• **AIM OF THE EXERCISE**
Each line below from the one containing "efter behov i" through the one containing "## 2 Roller og rettigheder" should be output exactly as it stands, and no other line should appear.

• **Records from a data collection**
Start of Block

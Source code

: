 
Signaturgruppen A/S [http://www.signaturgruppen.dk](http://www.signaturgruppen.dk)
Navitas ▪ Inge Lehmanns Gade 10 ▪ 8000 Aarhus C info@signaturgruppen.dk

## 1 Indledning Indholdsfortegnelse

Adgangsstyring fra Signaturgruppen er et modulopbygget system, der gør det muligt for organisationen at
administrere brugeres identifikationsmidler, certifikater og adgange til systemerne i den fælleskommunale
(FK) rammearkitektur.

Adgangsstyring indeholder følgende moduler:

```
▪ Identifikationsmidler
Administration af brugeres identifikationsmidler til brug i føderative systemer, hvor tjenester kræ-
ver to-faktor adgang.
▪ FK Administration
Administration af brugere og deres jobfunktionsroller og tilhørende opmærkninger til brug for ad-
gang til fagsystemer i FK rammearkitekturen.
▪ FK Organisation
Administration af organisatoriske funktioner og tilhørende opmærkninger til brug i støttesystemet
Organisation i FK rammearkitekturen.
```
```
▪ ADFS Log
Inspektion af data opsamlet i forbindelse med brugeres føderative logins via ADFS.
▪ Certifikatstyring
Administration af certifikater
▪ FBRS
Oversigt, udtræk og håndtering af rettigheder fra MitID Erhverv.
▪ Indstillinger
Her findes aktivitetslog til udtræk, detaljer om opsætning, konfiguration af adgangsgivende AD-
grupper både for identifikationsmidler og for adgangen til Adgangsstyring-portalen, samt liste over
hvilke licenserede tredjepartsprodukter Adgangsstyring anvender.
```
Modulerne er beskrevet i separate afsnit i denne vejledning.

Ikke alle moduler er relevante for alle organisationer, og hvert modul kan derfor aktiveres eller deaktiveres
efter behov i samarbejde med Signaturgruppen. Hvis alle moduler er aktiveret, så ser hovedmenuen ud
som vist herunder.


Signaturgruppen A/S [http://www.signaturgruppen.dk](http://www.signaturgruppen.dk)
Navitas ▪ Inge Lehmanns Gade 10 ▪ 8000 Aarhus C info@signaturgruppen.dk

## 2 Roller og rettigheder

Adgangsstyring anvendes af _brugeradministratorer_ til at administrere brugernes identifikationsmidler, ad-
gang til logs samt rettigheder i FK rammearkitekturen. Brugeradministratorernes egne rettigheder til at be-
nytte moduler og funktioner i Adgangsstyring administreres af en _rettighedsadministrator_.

End of Block
Start of Block

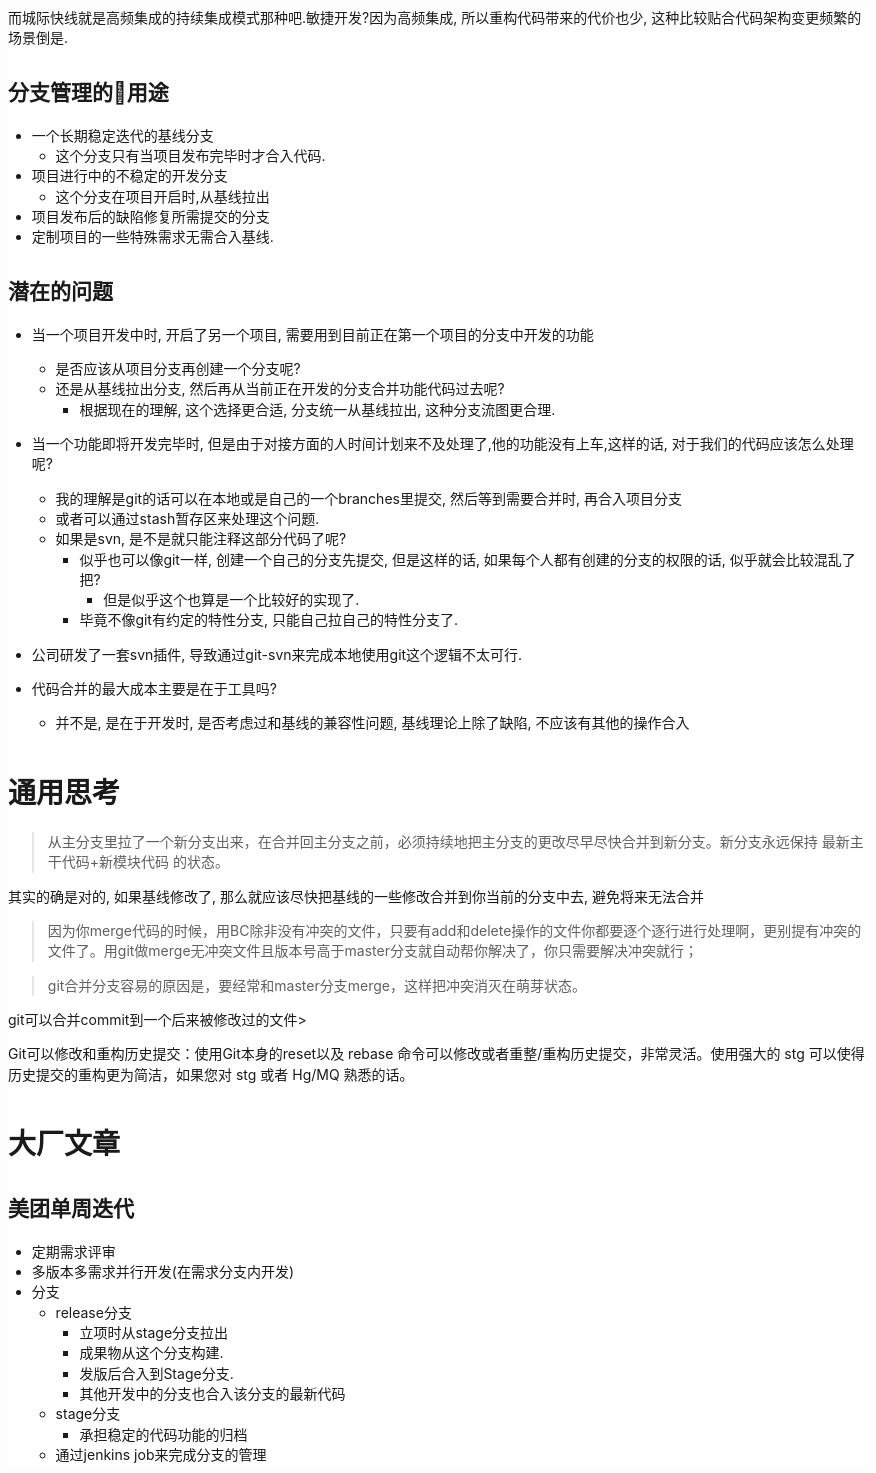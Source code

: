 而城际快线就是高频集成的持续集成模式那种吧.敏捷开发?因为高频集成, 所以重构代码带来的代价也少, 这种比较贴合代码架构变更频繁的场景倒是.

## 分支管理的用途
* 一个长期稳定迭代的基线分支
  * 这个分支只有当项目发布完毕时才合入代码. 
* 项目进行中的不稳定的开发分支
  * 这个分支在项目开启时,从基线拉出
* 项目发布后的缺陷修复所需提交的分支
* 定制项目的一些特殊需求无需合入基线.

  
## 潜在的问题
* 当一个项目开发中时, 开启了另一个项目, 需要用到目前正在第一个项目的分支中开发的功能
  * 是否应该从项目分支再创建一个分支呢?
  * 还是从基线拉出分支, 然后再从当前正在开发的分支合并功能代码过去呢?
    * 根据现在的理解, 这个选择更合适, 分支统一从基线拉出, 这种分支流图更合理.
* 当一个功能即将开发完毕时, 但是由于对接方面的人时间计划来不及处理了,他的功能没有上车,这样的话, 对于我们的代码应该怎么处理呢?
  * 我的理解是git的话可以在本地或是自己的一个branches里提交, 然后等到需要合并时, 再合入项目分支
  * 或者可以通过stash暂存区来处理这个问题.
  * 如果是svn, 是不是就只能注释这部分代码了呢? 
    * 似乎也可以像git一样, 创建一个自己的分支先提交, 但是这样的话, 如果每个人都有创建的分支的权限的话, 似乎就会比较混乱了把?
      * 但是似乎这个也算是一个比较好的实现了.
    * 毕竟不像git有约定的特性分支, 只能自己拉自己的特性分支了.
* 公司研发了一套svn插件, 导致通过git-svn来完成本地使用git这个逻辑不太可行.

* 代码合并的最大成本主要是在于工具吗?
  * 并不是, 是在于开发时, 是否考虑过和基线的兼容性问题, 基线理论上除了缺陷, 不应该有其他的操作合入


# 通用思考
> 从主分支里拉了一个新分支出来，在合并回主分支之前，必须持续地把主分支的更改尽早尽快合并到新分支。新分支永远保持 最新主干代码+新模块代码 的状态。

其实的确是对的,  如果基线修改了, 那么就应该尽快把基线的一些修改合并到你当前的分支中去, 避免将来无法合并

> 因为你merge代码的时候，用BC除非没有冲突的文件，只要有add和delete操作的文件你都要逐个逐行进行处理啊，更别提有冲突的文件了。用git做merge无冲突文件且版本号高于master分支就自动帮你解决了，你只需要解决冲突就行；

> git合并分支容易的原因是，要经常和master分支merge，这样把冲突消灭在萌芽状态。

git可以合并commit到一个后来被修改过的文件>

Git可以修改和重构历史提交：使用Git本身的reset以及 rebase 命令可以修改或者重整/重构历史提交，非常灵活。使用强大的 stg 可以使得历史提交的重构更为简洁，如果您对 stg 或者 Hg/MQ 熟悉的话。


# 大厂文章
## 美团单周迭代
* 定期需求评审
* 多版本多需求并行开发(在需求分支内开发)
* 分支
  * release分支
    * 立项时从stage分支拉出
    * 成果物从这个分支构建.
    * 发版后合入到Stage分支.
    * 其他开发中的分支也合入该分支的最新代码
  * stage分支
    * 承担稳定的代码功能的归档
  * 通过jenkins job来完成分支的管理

End of Block
Start of Block

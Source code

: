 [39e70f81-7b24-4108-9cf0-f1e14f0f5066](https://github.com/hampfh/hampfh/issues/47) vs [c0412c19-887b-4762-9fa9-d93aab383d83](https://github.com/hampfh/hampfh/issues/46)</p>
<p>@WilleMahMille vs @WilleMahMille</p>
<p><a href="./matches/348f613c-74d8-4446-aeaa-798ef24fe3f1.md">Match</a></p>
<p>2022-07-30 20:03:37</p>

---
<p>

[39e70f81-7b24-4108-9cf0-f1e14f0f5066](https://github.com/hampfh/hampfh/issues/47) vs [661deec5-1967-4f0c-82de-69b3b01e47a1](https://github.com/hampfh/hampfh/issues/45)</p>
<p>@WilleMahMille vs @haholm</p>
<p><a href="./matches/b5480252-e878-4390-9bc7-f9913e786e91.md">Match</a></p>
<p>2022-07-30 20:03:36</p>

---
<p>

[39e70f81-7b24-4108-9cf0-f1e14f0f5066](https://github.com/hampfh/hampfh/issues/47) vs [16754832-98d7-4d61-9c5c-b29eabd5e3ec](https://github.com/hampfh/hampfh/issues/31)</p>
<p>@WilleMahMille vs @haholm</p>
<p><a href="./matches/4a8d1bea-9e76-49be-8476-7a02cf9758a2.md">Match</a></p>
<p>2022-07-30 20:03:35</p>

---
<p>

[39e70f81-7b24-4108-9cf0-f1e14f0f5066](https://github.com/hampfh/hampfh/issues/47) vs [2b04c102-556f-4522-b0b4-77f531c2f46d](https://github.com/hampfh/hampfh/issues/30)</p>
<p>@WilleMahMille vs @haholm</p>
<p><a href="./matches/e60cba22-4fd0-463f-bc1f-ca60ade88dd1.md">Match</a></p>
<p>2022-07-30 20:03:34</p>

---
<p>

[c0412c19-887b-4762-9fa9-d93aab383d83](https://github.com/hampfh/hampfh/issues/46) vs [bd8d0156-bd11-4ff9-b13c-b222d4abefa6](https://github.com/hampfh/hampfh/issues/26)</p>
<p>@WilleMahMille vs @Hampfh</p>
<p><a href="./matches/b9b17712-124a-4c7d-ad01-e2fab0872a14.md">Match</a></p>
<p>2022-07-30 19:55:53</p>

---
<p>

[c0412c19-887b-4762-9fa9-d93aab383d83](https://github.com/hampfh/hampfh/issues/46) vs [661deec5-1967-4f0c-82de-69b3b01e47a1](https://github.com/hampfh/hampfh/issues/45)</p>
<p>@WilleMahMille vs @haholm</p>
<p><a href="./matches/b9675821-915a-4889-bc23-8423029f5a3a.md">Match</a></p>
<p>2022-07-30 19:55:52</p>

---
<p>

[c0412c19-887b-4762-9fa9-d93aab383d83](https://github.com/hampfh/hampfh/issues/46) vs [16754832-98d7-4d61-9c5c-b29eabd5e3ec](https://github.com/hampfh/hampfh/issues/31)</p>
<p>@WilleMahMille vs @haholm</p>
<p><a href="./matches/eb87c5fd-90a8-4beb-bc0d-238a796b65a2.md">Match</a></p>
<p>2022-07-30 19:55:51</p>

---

End of Block

• **RESULT FOR THIS TASK**
efter behov i samarbejde med Signaturgruppen. Hvis alle moduler er aktiveret, så ser hovedmenuen ud
som vist herunder.


Signaturgruppen A/S [http://www.signaturgruppen.dk](http://www.signaturgruppen.dk)
Navitas ▪ Inge Lehmanns Gade 10 ▪ 8000 Aarhus C info@signaturgruppen.dk

## 2 Roller og rettigheder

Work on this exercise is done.